Thomas Donnelly is a resident fellow in defense and security policy studies at AEI and editor of Armed Forces Journal. He is the author of The Military We Need: The Defense Requirements of the Bush Doctrine (AEI Press, 2005), Operation Iraqi Freedom: A Strategic Assessment (AEI Press, 2004), and AEI’s monthly National Security Outlook. In February 2005, he was appointed by Senator Bill Frist (R-Tenn.) to a two-year term on the U.S.-China Economic and Security Review Commission. Before coming to AEI, he served as the director of strategic communications and initiatives at Lockheed Martin and as deputy executive director of the Project for the New American Century. From 1995 to 1999, he was the policy group director, as well as a professional staff member, for the Committee on National Security (now the Committee on Armed Services) in the U.S. House of Representatives. Mr. Donnelly has also been the executive director of The National Interest, editor of the Army Times, and deputy editor of Defense News.

Clark K. Ervin is director of the Homeland Security Initiative and a Paul H. Nitze Fellow at the Aspen Institute.  Mr. Ervin was the first inspector general of the Department of Homeland Security, and had previously served as inspector general of the U.S. Department of State and the Broadcasting Board of Governors.  Mr. Ervin has been assistant secretary of State of Texas, deputy attorney general of Texas and was a Rhodes Scholar.

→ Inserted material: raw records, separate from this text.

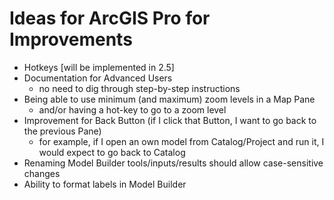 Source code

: # Ideas for ArcGIS Pro for Improvements
- Hotkeys [will be implemented in 2.5]
- Documentation for Advanced Users
  - no need to dig through step-by-step instructions
- Being able to use minimum (and maximum) zoom levels in a Map Pane
  - and/or having a hot-key to go to a zoom level
- Improvement for Back Button (if I click that Button, I want to go back to the previous Pane)
  - for example, if I open an own model from Catalog/Project and run it, I would expect to go back to Catalog
- Renaming Model Builder tools/inputs/results should allow case-sensitive changes
- Ability to format labels in Model Builder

Kristin J. Forbes is associate professor of International Management at the Massachusetts Institute of Technology Sloan School of Management, a research associate at the National Bureau of Economic Research, a non-resident visiting fellow at the Institute for International Economics and the Center for Global Development, and a term member of the Council on Foreign Relations.  She served as a member of the White House Council of Economic Advisers from 2003 to 2005, and previously worked at the U.S. Treasury Department.  She has also been a visiting scholar at the Federal Reserve Board, Indian Council for Research on International Economic Relations, and International Monetary Fund.  Before joining MIT, Forbes worked at the World Bank and Morgan Stanley.  Her academic research focuses on international finance and development economics.

David M. Marchick is a partner at Covington & Burling.  He advises clients on complex international trade and investment issues, including with respect to the Exon-Florio Amendment.  He is the coauthor, with Monty Graham of the Institute for International Economics, of the forthcoming book, U.S. National Security and Foreign Direct Investment, due to be published in May.  He served as deputy assistant secretary of state for Trade Policy in the Clinton administration, and also served in senior policy positions at the Department of Commerce, the Office of the U.S. Trade Representative, and the White House.

Phillip L. Swagel is a resident scholar at AEI. Before joining AEI in March 2005, he was the chief of staff of the White House Council of Economic Advisers. He has previously been a senior economist at the council, a visiting assistant professor at Northwestern University, and an economist at the Federal Reserve Board and the International Monetary Fund. He has written on international trade policy, the political economy of the welfare state, and most recently on Social Security.